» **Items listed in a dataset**
== Segment start ==
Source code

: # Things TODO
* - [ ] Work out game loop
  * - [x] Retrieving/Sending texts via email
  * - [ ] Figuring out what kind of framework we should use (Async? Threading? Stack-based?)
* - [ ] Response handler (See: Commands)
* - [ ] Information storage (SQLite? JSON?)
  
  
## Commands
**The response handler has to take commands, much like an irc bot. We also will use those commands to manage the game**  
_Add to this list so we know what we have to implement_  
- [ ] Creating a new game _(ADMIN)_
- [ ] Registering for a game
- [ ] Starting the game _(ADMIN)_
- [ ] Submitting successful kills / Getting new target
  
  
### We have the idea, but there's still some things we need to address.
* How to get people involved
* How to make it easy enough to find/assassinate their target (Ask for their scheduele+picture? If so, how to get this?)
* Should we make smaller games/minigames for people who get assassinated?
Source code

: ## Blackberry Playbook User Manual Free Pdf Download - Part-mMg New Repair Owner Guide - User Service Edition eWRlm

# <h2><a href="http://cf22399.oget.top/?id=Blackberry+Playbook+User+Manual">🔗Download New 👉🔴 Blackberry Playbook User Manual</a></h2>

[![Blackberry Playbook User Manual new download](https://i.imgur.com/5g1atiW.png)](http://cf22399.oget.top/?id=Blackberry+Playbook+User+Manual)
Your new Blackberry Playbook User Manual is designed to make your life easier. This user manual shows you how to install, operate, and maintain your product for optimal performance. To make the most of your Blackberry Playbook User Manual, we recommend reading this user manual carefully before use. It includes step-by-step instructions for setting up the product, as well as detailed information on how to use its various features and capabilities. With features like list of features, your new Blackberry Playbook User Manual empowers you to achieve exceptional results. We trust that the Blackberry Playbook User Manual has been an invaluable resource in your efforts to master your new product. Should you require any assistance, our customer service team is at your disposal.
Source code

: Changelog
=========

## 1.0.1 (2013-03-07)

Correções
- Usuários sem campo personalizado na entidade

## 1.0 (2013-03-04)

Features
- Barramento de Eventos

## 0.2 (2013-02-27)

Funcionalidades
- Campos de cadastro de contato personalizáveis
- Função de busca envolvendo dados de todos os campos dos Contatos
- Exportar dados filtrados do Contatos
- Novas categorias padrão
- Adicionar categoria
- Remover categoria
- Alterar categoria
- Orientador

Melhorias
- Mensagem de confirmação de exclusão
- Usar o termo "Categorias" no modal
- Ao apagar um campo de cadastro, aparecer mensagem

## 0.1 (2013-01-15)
== Segment end ==
» **Description of the task**
Copy, exactly and only, the lines above that begin with the one containing "out game loop" and finish with the one containing "[![Blackberry Playbook User".

» **Exercise solution**
* - [ ] Work out game loop
  * - [x] Retrieving/Sending texts via email
  * - [ ] Figuring out what kind of framework we should use (Async? Threading? Stack-based?)
* - [ ] Response handler (See: Commands)
* - [ ] Information storage (SQLite? JSON?)
  
  
## Commands
**The response handler has to take commands, much like an irc bot. We also will use those commands to manage the game**  
_Add to this list so we know what we have to implement_  
- [ ] Creating a new game _(ADMIN)_
- [ ] Registering for a game
- [ ] Starting the game _(ADMIN)_
- [ ] Submitting successful kills / Getting new target
  
  
### We have the idea, but there's still some things we need to address.
* How to get people involved
* How to make it easy enough to find/assassinate their target (Ask for their scheduele+picture? If so, how to get this?)
* Should we make smaller games/minigames for people who get assassinated?
Source code

: ## Blackberry Playbook User Manual Free Pdf Download - Part-mMg New Repair Owner Guide - User Service Edition eWRlm

# <h2><a href="http://cf22399.oget.top/?id=Blackberry+Playbook+User+Manual">🔗Download New 👉🔴 Blackberry Playbook User Manual</a></h2>

[![Blackberry Playbook User Manual new download](https://i.imgur.com/5g1atiW.png)](http://cf22399.oget.top/?id=Blackberry+Playbook+User+Manual)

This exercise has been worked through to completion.